When I interviewed Mike Ettling back in April 2019 he had just taken the hot seat at Unit4. He inherited a mixed bag of fortunes but told me about a bold plan to transform the company into a contemporary ERP vendor that sold modern intuitive software to people-centric businesses. His efforts centred on internal matters first; reinvigorate the brand, revamp the internal culture and double-down on the verticals where their product delivered most value. I caught up with him over Teams to discuss how his first year had gone and to see whether he had managed to stay true to those principles in the face of a global crisis.
Hi Mike, how’s things?
Very good. I did my first international business trip last week. I came into the UK for a week and left on Saturday.
What was the flight like?
Empty. Heathrow’s only got two terminals open which makes it really pleasant. The only downside is you can’t get anything unless you want a soggy sandwich from WHSmith.
Is there a noticeable difference between the UK’s attitude towards lockdown and the attitude of most Americans?
Yes, there’s a big difference. I was back in the UK in mid-June and it really struck me how different things were. We’ve been going to restaurants in the US since the start of June and beaches have been open for about six weeks. Of course, there is still social distancing, fewer people and one way systems but the US is getting back to normal a lot quicker than the UK.
Is that a concern for you?
Of all the markets we’re operating in the one I’m the most worried about is the UK because I could sense that there’s a different level of anxiety to what I’ve seen in other countries. There’s not the same rush to get back to work.
What’s been your strategy to ensure Unit4 remains robust and resilient?
We did really well in Q1 but I realised we needed a very structured approach coming into Q2 so we developed a detailed plan of action – we called it our ‘Dyke Strategy’, like the Dutch dykes. We didn’t do a load of scenario planning so no one was allowed to try to guess which sized wave it’s going to be or how hard the impact would be felt, because when you do that you talk yourself into one of the scenarios.
We said there’s only one scenario and that’s the original budget and everyone must focus on that. We then very aggressively put all these dykes in place to protect certain parts of the business. Avoiding redundancies was the most important thing so that was the last dyke. We didn’t want to take marketing spend out – we want to keep marketing and grow, so that’s the second last dyke. And we’ve just told everyone the budget’s the budget so we’re not going to tinker with bonus provisions. We’re going to keep providing as if we are 100 percent achievement. That’s the third last dyke.
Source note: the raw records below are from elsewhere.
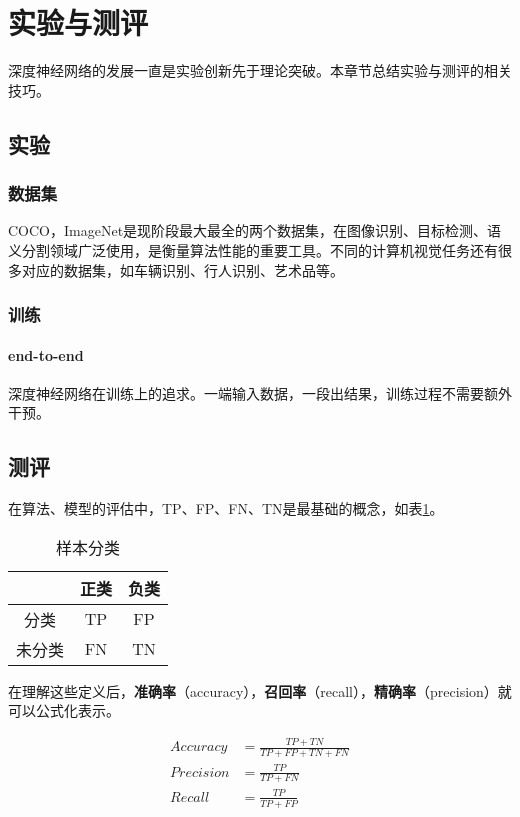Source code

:\section{实验与测评}

深度神经网络的发展一直是实验创新先于理论突破。本章节总结实验与测评的相关技巧。

\subsection{实验}

\subsubsection{数据集}
COCO，ImageNet是现阶段最大最全的两个数据集，在图像识别、目标检测、语义分割领域广泛使用，是衡量算法性能的重要工具。不同的计算机视觉任务还有很多对应的数据集，如车辆识别、行人识别、艺术品等。

\subsubsection{训练}
\paragraph{end-to-end}
深度神经网络在训练上的追求。一端输入数据，一段出结果，训练过程不需要额外干预。

\subsection{测评}
在算法、模型的评估中，TP、FP、FN、TN是最基础的概念，如表\ref{tab:table1}。
\begin{table}[!htbp]  
\centering
\caption{样本分类}
\label{tab:table1}%
\begin{tabular}{ccc}  
\hline  
 & 正类 & 负类\\
\hline  
分类   & TP & FP\\
未分类 & FN & TN\\
\hline  
\end{tabular}  
\end{table}

在理解这些定义后，\textbf{准确率}（accuracy），\textbf{召回率}（recall），\textbf{精确率}（precision）就可以公式化表示。

\begin{align*}
Accuracy &= {\frac{TP+TN}{TP+FP+TN+FN}} \\
Precision &= {\frac{TP}{TP+FN}} \\
Recall &= {\frac{TP}{TP+FP}} 
\end{align*}

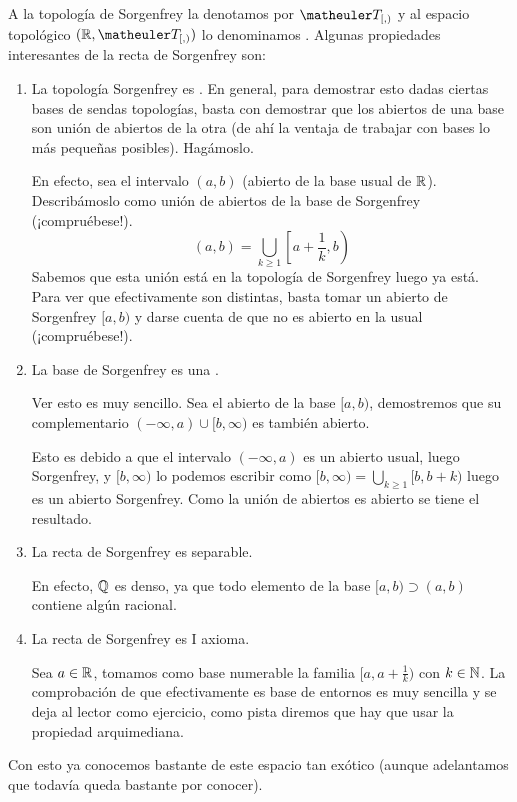 	\begin{exa}
		\label{etop_sorgenfrey}
		A la topología de Sorgenfrey la denotamos por $\T_{[,)}$ y al espacio topológico $(\R,\T_{[,)})$ lo denominamos . Algunas propiedades interesantes de la recta de Sorgenfrey son:
	\begin{enumerate}
		\item La topología Sorgenfrey es . En general, para demostrar esto dadas ciertas bases de sendas topologías, basta con demostrar que los abiertos de una base son unión de abiertos de la otra (de ahí la ventaja de trabajar con bases lo más pequeñas posibles). Hagámoslo.
		
		En efecto, sea el intervalo $(a,b)$ (abierto de la base usual de $\mathbb{R}$). Describámoslo como unión de abiertos de la base de Sorgenfrey (¡compruébese!).
		\begin{equation}
			(a,b) = \bigcup_{k\geq 1} \left[a+\frac{1}{k},b\right)
		\end{equation}
		Sabemos que esta unión está en la topología de Sorgenfrey luego ya está.
	Para ver que efectivamente son distintas, basta tomar un abierto de Sorgenfrey $[a,b)$ y darse cuenta de que no es abierto en la usual (¡compruébese!).
	
	\item La base de Sorgenfrey es una .
	
	Ver esto es muy sencillo. Sea el abierto de la base $[a,b)$, demostremos que su complementario $(-\infty, a) \cup [b,\infty)$ es también abierto.
	
	Esto es debido a  que el intervalo $(-\infty, a)$ es un abierto usual, luego Sorgenfrey, y $[b,\infty)$ lo podemos escribir como $[b,\infty) = \bigcup_{k\geq1} [b, b+k)$ luego es un abierto Sorgenfrey. Como la unión de abiertos es abierto se tiene el resultado.
	\item La recta de Sorgenfrey es separable.
	
	En efecto, $\mathbb{Q}$ es denso, ya que todo elemento de la base $[a,b)\supset(a,b)$ contiene algún racional.
	\item La recta de Sorgenfrey es I axioma.
	
	Sea $a\in\mathbb{R}$, tomamos como base numerable la familia $[a, a+\frac{1}{k})$ con $k\in\mathbb{N}$. La comprobación de que efectivamente es base de entornos es muy sencilla y se deja al lector como ejercicio, como pista diremos que hay que usar la propiedad arquimediana.
	\end{enumerate}
	Con esto ya conocemos bastante de este espacio tan exótico (aunque adelantamos que todavía queda bastante por conocer).
\end{exa}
Where did the idea of a dyke strategy come from?
The dyke was a beautiful analogy given our history and where we started. We were very transparent about that in terms of the budgets. Here’s the dykes. Don’t focus on the waves. That created a picture for how we’re going to tackle this which everyone could rally around.
Have you had to cut other costs out of the business to remain profitable?
We took out about 18 million euros of cost in two weeks. All the dykes were built and executed and that really created a huge amount of defence for our business.
Are there some longer term lessons for you there?
I’ve been attending weekly networking sessions; one is run by an investment bank and one by a mid-market CEO network. I remember in one of the early calls, Craig Conway, who was the CEO of PeopleSoft and now sits on the board at Salesforce, saying Benioff’s biggest regret from the last recession was he cut too deep, and then you don’t ride out of it fast enough. That stuck with me and that’s why I said we don’t want to touch marketing and we don’t want to let people go and then have to rehire later.
And what has revenue and bookings looked like over the last three months?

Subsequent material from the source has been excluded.